The Unfolding of Oxidized c-Type Cytochromes: The Instructive Case of Bacillus pasteurii

The reversible unfolding of oxidized Bacillus pasteurii cytochrome c553 by guanidinium chloride under equilibrium conditions has been monitored by NMR and optical spectroscopy. The results obtained indicate that unfolding takes place through a mechanism involving the detachment from heme iron coordination of the sulfur of the Met71 axial ligand and yielding either a high spin (HS) or a low spin (LS1) species, depending on the pH value. In the LS1 form the Met71 is replaced by another protein ligand, possibly Lys. The ligand exchange reaction does not reach completion until the protein backbone reaches a largely unfolded state, as monitored through 1H–15N NMR experiments, thus demonstrating that there is a significant correlation between formation of the Fe–S bond and native structure stability. 1H/2H exchange data, however, show that helix α3, the C-terminal region of helix α4, and helix α5 maintain low exchangeability of the amide protons in the LS1 form.
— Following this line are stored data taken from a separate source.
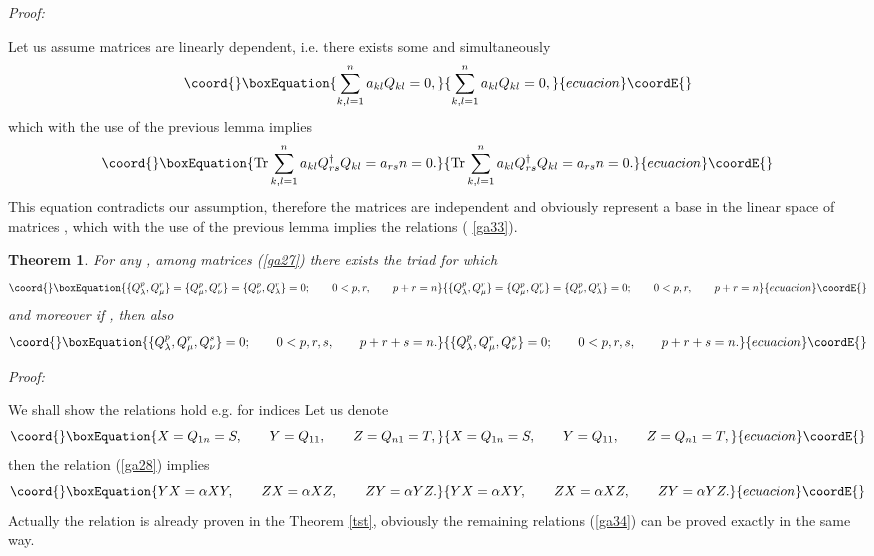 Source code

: \documentclass[a4paper,a4paper]{article}
\newtheorem{theorem}{Theorem}
\begin{document}
\noindent \textit{Proof:}

\noindent Let us assume matrices \coordHE{} are linearly dependent, i.e. there
exists some \coordHE{} and simultaneously%
\begin{equation*}\coord{}\boxEquation{
\sum_{k,l=1}^{n}a_{kl}Q_{kl}=0,
}{
\sum_{k,l=1}^{n}a_{kl}Q_{kl}=0,
}{ecuacion}\coordE{}\end{equation*}%
which with the use of the previous lemma implies%
\begin{equation*}\coord{}\boxEquation{
\text{\textrm{Tr}}\sum_{k,l=1}^{n}a_{kl}Q_{rs}^{\dagger }Q_{kl}=a_{rs}n=0.
}{
\text{\textrm{Tr}}\sum_{k,l=1}^{n}a_{kl}Q_{rs}^{\dagger }Q_{kl}=a_{rs}n=0.
}{ecuacion}\coordE{}\end{equation*}%
This equation contradicts our assumption, therefore the matrices are
independent and obviously represent a base in the linear space of matrices \coordHE{}, which with the use of the previous lemma implies the relations (%
\ref{ga33}).

\begin{theorem}
For any \coordHE{}, among \coordHE{} matrices (\ref{ga27}) there exists the triad \coordHE{} for which 
\begin{equation}\coord{}\boxEquation{  \label{ga34}
\{Q_\lambda ^p,Q_\mu ^r\}=\{Q_\mu ^p,Q_\nu ^r\}=\{Q_\nu ^p,Q_\lambda
^r\}=0;\qquad 0<p,r,\qquad p+r=n
}{  \{Q_\lambda ^p,Q_\mu ^r\}=\{Q_\mu ^p,Q_\nu ^r\}=\{Q_\nu ^p,Q_\lambda
^r\}=0;\qquad 0<p,r,\qquad p+r=n
}{ecuacion}\coordE{}\end{equation}
and moreover if \coordHE{}, then also 
\begin{equation}\coord{}\boxEquation{  \label{ga35}
\{Q_\lambda ^p,Q_\mu ^r,Q_\nu ^s\}=0;\qquad 0<p,r,s,\qquad p+r+s=n.
}{  \{Q_\lambda ^p,Q_\mu ^r,Q_\nu ^s\}=0;\qquad 0<p,r,s,\qquad p+r+s=n.
}{ecuacion}\coordE{}\end{equation}
\end{theorem}

\noindent \textit{Proof:}

\noindent We shall show the relations hold e.g. for indices \coordHE{} Let us denote 
\begin{equation}\coord{}\boxEquation{
X=Q_{1n}=S,\qquad Y=Q_{11},\qquad Z=Q_{n1}=T,  \label{ga35.1}
}{
X=Q_{1n}=S,\qquad Y=Q_{11},\qquad Z=Q_{n1}=T,  }{ecuacion}\coordE{}\end{equation}%
then the relation (\ref{ga28}) implies 
\begin{equation}\coord{}\boxEquation{
YX=\alpha XY,\qquad ZX=\alpha XZ,\qquad ZY=\alpha YZ.  \label{gaa35}
}{
YX=\alpha XY,\qquad ZX=\alpha XZ,\qquad ZY=\alpha YZ.  }{ecuacion}\coordE{}\end{equation}%
Actually the relation \myHighlight{$\{X^{p},Z^{r}\}=0$}\coordHE{} is already proven in the Theorem %
\ref{tst}, obviously the remaining relations (\ref{ga34}) can be proved
exactly in the same way.
\end{document}
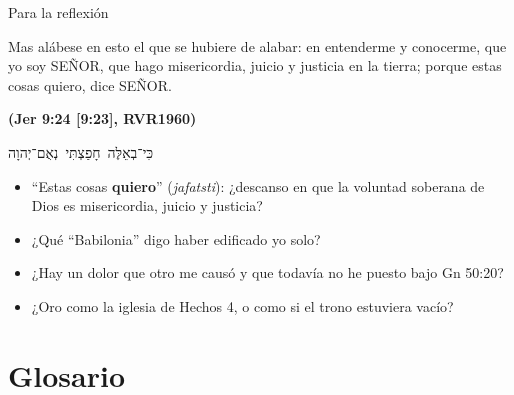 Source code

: \documentclass[hyperref={bookmarks=false},aspectratio=169]{beamer}
\newcommand{\heb}[1]{\mbox{\foreignlanguage{hebrew}{#1}}}
\newcommand{\SENOR}{S{\fontsize{0.78em}{1em}\selectfont EÑOR}}
\newcommand{\fuente}[1]{\par\hfill{\upshape\bfseries\footnotesize\textcolor{azul}{#1}}}
\newcommand{\destacar}[1]{\textbf{\textcolor{azul}{#1}}}
\begin{document}
\begin{frame}{Para la reflexión}
\begin{cita}Mas alábese en esto el que se hubiere de alabar: en entenderme y conocerme, que yo soy \SENOR, que hago misericordia, juicio y justicia en la tierra; porque estas cosas quiero, dice \SENOR.\fuente{(Jer 9:24 [9:23], RVR1960)}\end{cita}
\begin{center}\heb{כִּי־בְאֵלֶּה חָפַצְתִּי נְאֻם־יְהוָה}\end{center}
\small
\begin{itemize}
\item ``Estas cosas \destacar{quiero}'' (\emph{jafatsti}): ¿descanso en que la voluntad soberana de Dios es misericordia, juicio y justicia?
\item ¿Qué ``Babilonia'' digo haber edificado yo solo?
\item ¿Hay un dolor que otro me causó y que todavía no he puesto bajo Gn 50:20?
\item ¿Oro como la iglesia de Hechos 4, o como si el trono estuviera vacío?
\end{itemize}
\end{frame}

\section{Glosario}
\end{document}
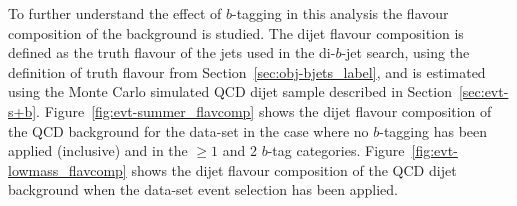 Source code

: %


To further understand the effect of $b$-tagging in this analysis the flavour composition of the background is studied.
The dijet flavour composition is defined as the truth flavour of the jets used in the di-$b$-jet search,
using the definition of truth flavour from Section~\ref{sec:obj-bjets_label},
and is estimated using the Monte Carlo simulated QCD dijet sample described in Section~\ref{sec:evt-s+b}.
Figure~\ref{fig:evt-summer_flavcomp} shows the dijet flavour composition of the QCD background for the
\summer{} data-set in the case where no $b$-tagging
has been applied (inclusive) and in the $\geq1$ and 2 $b$-tag categories.
Figure~\ref{fig:evt-lowmass_flavcomp} shows the dijet flavour composition of the QCD dijet background
when the \lm{} data-set event selection has been applied.

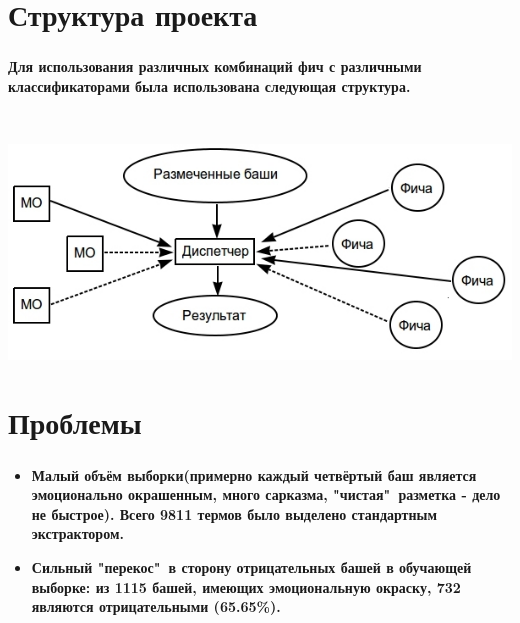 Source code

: \documentclass[t]{beamer}
\begin{document}
	
	
	
	\section{Структура проекта}
	\begin{frame}
		\frametitle{\insertsection}
		\framesubtitle{\insertsubsection}
		\textbf{Для использования различных комбинаций фич с различными классификаторами была использована следующая структура.}
		
		
		~
		
		\includegraphics[scale=0.52]{images/TheManager.jpg}
	\end{frame}	
	
	
	\section{Проблемы}
	
	\begin{frame}
		\frametitle{\insertsection}
		\begin{itemize}
			\item{\textbf{Малый объём выборки(примерно каждый четвёртый баш является эмоционально окрашенным, много сарказма, "чистая"\ разметка - дело не быстрое). Всего 9811 термов было выделено стандартным экстрактором.}}
			\item{\textbf{Сильный "перекос"\ в сторону отрицательных башей в обучающей выборке: из 1115 башей, имеющих эмоциональную окраску, 732 являются отрицательными (65.65\%).}}
		\end{itemize}
	\end{frame}
\end{document}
This finding most likely implies that these regions maintain some ordered non-covalent structure, in which the amide moieties are involved in H-bonds. Finally, a folding mechanism is proposed and discussed in terms of analogies and differences with the larger mitochondrial cytochrome c proteins. It is concluded that the thermodynamic stability of the region around the metal cofactor is determined by the chemical nature of the residues around the axial methionine residue.